Sample SynthesizeSpeechRequest using pause control:

{
  "audio_config": {
    "audio_encoding": "LINEAR16",
  },
  "input": {
    "markup": "Let me take a look, [pause long] yes, I see it.",
  },
  "voice": {
    "language_code": "en-US",
    "name": "en-us-Chirp3-HD-Leda",
  }
}

Sample StreamingSynthesisInput using pause control:

{
  "markup": "Let me take a look, [pause long] yes, I see it.",
}

Pause control audio samples:

Markup input Output
"Let me take a look, yes, I see it."
"Let me take a look, [pause long] yes, I see it."

FAQ

Common questions and their answers:

How do I control pacing and flow to improve the speech output?

You can utilize our troubleshooting tips to improve your text prompt to improve your speech output.

How do I access voices in supported languages?

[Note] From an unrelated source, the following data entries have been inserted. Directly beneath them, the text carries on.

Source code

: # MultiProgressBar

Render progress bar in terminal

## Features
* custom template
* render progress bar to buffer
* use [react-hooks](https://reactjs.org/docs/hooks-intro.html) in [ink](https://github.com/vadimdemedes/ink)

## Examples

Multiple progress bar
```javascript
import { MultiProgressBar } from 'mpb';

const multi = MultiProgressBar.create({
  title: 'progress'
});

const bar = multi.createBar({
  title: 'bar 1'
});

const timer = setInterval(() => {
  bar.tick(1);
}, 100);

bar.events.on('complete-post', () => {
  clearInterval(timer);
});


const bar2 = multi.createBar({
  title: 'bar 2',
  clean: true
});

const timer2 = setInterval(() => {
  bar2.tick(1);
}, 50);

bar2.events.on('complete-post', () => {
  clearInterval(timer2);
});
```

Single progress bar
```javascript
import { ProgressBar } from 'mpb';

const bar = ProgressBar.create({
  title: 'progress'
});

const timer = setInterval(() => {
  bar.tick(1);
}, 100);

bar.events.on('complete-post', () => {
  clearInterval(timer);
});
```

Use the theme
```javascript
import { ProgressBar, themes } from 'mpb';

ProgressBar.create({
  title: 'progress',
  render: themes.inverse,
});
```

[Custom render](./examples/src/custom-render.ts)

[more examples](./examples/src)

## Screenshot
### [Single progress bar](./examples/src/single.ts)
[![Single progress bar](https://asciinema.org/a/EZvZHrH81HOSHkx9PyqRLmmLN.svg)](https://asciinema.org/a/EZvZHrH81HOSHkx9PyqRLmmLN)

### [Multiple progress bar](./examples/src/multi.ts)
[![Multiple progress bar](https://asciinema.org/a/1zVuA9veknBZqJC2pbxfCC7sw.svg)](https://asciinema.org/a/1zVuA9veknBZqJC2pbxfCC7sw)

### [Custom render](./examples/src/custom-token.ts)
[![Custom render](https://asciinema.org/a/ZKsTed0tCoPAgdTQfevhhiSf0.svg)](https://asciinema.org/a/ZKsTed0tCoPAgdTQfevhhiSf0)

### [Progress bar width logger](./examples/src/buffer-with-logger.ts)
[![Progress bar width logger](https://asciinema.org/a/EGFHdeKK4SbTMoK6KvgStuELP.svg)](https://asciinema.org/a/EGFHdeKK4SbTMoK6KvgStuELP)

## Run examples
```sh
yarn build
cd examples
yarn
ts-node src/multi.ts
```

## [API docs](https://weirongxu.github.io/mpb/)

Voice names follow a specific format, allowing usage across supported languages by specifying the voice uniquely. The format follows \<locale\>-\<model\>-\<voice\>. For example, to use the Kore voice for English (United States) using the Chirp 3: HD voices model, you would specify it as en-US-Chirp3-HD-Kore.

Does Chirp 3: HD voices support SSML?

While Chirp 3: HD voices don't work with SSML, you can still manage pace and pause control through the HD voice control options.